Brimeyer, along with North Jackson Game Warden Bill Long, were in charge of the drive, which took place just north of East Gros Ventre Butte.
Every few years, Brimeyer said, loitering elk cause damage on private land that triggers the need to push them out of Spring Gulch.
“They either cause damage to private hay stacks or they get in on a feed line,” he said. “They can be aggressive with the domestic stock.

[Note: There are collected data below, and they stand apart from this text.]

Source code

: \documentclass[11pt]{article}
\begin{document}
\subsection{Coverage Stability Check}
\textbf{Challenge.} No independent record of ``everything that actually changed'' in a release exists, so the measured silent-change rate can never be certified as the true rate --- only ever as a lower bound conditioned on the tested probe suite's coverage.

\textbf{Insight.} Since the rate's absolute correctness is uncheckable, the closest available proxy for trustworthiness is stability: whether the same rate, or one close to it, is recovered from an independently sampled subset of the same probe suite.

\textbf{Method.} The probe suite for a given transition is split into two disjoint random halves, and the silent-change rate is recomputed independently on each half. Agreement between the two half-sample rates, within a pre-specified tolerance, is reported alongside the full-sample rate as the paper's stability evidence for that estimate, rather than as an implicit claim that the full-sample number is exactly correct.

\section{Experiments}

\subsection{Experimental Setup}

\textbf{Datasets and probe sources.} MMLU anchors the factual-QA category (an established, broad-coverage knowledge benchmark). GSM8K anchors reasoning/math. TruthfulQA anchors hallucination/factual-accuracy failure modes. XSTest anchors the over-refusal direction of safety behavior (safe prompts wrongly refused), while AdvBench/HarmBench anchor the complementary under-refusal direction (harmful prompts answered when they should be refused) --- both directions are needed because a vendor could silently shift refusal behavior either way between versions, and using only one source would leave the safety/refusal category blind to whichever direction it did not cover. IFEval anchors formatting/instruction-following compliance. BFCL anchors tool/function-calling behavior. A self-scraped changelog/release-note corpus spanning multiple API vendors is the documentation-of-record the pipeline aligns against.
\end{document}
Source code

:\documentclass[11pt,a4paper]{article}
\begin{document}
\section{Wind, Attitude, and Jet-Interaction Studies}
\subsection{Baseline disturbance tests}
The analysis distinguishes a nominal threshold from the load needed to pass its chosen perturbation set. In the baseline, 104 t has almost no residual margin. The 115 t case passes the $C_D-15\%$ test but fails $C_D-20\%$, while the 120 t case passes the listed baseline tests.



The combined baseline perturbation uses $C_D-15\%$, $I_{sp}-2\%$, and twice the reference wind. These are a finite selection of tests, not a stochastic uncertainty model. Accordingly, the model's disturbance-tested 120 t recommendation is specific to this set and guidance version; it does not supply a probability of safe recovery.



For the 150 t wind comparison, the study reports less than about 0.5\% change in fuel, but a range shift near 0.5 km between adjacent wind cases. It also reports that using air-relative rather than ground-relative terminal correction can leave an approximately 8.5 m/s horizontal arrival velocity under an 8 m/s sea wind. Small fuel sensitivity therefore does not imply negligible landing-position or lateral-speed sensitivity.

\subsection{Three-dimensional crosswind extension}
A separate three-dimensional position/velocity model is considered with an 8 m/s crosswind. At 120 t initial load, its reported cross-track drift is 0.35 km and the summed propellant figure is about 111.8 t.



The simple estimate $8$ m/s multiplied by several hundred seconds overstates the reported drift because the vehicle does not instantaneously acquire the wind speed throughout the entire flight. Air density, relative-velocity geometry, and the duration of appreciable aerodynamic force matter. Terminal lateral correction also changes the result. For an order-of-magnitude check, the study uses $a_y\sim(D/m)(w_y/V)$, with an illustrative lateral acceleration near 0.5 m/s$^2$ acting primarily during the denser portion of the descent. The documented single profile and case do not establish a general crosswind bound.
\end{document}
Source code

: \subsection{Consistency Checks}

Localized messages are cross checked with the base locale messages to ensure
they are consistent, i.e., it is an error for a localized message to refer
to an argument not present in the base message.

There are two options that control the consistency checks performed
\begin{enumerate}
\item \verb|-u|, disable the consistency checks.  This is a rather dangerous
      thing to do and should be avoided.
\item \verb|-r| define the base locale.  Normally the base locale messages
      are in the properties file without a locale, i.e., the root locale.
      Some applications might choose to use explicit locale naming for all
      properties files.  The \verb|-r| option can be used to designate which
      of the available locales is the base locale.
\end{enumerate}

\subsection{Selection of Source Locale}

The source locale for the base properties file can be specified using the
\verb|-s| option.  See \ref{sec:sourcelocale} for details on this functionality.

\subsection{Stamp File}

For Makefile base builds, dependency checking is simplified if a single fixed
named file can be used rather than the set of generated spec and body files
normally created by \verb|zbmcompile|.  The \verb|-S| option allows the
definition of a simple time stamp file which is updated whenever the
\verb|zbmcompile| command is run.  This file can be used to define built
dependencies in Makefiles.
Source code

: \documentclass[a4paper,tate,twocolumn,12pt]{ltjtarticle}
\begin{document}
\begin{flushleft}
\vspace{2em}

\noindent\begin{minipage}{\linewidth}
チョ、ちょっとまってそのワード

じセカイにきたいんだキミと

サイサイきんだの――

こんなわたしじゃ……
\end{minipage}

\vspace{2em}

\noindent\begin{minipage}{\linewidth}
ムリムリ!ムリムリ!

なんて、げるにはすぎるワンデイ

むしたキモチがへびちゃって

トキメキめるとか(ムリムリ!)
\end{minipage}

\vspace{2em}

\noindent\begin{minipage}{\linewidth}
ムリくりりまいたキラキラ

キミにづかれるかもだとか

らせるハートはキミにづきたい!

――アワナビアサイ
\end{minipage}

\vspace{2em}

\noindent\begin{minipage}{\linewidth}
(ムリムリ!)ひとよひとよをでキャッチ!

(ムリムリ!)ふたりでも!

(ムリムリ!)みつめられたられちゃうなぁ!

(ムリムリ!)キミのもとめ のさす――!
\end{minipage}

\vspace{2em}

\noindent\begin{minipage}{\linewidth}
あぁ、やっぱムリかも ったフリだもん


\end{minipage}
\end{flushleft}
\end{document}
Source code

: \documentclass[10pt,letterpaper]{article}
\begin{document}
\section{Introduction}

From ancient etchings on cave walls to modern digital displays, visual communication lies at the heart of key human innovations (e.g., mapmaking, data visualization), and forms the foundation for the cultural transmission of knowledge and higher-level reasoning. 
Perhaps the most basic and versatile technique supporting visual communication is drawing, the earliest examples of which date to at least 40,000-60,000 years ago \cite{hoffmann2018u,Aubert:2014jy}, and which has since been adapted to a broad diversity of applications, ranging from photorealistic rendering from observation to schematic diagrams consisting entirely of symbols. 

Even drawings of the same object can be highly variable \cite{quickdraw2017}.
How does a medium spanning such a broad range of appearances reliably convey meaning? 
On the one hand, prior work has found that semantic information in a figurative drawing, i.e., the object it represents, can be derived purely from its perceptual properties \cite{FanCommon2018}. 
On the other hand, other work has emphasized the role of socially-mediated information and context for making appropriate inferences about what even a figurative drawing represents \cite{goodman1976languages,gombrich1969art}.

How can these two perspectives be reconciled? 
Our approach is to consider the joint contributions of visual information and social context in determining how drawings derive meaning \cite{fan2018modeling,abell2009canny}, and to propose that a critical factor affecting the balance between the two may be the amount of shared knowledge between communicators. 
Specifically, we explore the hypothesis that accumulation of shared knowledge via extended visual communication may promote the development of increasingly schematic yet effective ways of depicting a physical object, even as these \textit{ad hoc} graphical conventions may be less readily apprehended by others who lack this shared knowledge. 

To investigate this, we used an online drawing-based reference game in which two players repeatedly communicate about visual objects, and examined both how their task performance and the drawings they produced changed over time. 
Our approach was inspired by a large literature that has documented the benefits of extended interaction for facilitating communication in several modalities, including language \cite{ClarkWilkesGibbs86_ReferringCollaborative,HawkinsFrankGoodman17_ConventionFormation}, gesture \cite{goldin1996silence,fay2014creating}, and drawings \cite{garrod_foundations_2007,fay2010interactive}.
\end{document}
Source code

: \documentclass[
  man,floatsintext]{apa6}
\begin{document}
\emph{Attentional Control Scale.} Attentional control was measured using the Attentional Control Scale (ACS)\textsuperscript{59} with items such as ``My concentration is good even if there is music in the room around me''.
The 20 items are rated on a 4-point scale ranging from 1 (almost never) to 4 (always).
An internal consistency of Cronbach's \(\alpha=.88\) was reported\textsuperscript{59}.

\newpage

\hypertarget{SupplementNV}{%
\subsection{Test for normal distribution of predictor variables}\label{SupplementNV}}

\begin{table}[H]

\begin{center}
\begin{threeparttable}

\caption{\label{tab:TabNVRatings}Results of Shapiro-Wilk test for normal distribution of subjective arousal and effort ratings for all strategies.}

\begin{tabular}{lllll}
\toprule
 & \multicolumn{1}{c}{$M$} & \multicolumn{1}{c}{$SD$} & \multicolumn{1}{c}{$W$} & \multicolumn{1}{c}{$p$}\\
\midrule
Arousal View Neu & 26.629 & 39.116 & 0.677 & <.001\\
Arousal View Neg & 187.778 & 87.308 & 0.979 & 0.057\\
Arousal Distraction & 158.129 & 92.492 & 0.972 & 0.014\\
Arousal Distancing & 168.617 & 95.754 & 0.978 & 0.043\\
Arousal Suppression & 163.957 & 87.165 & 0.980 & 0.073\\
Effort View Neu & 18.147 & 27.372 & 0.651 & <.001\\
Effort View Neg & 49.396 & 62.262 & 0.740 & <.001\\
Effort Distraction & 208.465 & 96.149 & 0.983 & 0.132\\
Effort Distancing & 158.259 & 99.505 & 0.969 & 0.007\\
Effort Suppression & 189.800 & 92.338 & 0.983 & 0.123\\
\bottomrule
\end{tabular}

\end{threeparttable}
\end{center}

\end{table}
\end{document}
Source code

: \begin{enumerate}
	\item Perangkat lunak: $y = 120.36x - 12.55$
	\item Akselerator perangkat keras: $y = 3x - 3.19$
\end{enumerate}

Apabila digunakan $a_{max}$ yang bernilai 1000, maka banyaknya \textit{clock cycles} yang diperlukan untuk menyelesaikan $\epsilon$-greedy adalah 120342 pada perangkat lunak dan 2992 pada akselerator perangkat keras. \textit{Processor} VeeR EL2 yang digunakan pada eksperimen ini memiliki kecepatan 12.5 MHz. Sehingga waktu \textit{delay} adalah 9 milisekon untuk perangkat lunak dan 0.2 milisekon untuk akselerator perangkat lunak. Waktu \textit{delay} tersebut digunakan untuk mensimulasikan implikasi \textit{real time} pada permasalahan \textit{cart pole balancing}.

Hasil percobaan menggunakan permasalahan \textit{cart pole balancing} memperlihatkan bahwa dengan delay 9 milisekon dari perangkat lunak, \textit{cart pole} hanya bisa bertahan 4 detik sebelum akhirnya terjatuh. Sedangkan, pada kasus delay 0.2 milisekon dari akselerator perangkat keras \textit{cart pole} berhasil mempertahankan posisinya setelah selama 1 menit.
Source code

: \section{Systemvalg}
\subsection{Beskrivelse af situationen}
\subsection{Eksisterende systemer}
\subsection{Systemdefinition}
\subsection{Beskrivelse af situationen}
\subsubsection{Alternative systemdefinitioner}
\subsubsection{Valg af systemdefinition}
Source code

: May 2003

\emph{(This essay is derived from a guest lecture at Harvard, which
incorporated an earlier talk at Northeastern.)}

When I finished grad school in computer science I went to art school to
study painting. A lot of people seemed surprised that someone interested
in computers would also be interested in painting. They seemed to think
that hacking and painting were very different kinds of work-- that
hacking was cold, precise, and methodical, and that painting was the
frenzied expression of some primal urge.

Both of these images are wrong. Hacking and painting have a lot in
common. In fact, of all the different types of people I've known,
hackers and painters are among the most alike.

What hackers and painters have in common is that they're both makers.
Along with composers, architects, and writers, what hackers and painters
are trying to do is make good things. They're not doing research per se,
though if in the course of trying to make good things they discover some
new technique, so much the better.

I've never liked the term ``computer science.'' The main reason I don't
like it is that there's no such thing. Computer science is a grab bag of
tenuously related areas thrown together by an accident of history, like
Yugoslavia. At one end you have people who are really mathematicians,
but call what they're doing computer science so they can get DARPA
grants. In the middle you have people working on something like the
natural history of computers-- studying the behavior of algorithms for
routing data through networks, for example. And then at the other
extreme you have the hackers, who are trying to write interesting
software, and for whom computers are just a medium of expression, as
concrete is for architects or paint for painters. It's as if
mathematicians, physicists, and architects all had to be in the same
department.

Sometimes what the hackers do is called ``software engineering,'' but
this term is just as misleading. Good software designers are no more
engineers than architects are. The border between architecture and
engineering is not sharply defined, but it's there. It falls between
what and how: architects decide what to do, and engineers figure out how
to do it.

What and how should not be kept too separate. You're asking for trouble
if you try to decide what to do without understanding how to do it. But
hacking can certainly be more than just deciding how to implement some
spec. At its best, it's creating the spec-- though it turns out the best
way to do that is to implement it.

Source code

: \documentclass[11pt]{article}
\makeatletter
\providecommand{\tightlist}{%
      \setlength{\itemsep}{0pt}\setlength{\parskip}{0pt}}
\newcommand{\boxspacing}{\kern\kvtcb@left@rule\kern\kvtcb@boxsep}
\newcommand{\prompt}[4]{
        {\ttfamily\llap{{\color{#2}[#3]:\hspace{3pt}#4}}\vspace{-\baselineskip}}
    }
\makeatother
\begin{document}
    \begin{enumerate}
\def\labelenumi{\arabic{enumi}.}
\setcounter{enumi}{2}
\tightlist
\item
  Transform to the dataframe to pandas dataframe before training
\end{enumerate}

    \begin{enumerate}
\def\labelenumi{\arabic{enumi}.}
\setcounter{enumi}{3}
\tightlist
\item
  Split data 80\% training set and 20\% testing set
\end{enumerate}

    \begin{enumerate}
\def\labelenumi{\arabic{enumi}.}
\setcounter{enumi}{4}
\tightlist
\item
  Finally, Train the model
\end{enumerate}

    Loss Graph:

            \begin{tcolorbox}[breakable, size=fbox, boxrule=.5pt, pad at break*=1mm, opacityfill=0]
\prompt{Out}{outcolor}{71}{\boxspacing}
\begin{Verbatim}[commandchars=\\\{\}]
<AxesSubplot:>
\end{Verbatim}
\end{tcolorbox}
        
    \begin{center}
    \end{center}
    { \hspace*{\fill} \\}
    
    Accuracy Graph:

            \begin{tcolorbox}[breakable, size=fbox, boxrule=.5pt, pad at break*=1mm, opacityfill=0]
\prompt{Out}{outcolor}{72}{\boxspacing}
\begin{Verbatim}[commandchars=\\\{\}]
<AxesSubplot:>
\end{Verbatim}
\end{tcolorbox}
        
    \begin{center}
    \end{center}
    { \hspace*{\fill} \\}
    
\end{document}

We’ve had horses injured in the past, so we take it pretty seriously.”
A rancher who grazes horses and cattle in the area said it’s a serious annual issue.
“They’re all over the gulch,” rancher Jim Lucas said. “Our biggest problem is they’re all bulls and they fight for feed.”
In years past, Lucas said, he has had horses fatally injured by the elk.
Besides lost feed and potential injuries to horses and cattle, another worry that prompts wildlife managers to keep elk off private land is the spread of brucellosis.
“February is the hottest time of the year for elk abortion — brucellosis kicking in,” Lucas said.
There were no collared elk in the herd, Brimeyer said, so it’s impossible to say if the group had been foraging on the National Elk Refuge and strayed from there.
Refuge managers plan carefully when to start supplemental feeding in part to keep animals from leaving in search of forage. This year, feeding started Jan. 31, within a week of the average feed start day.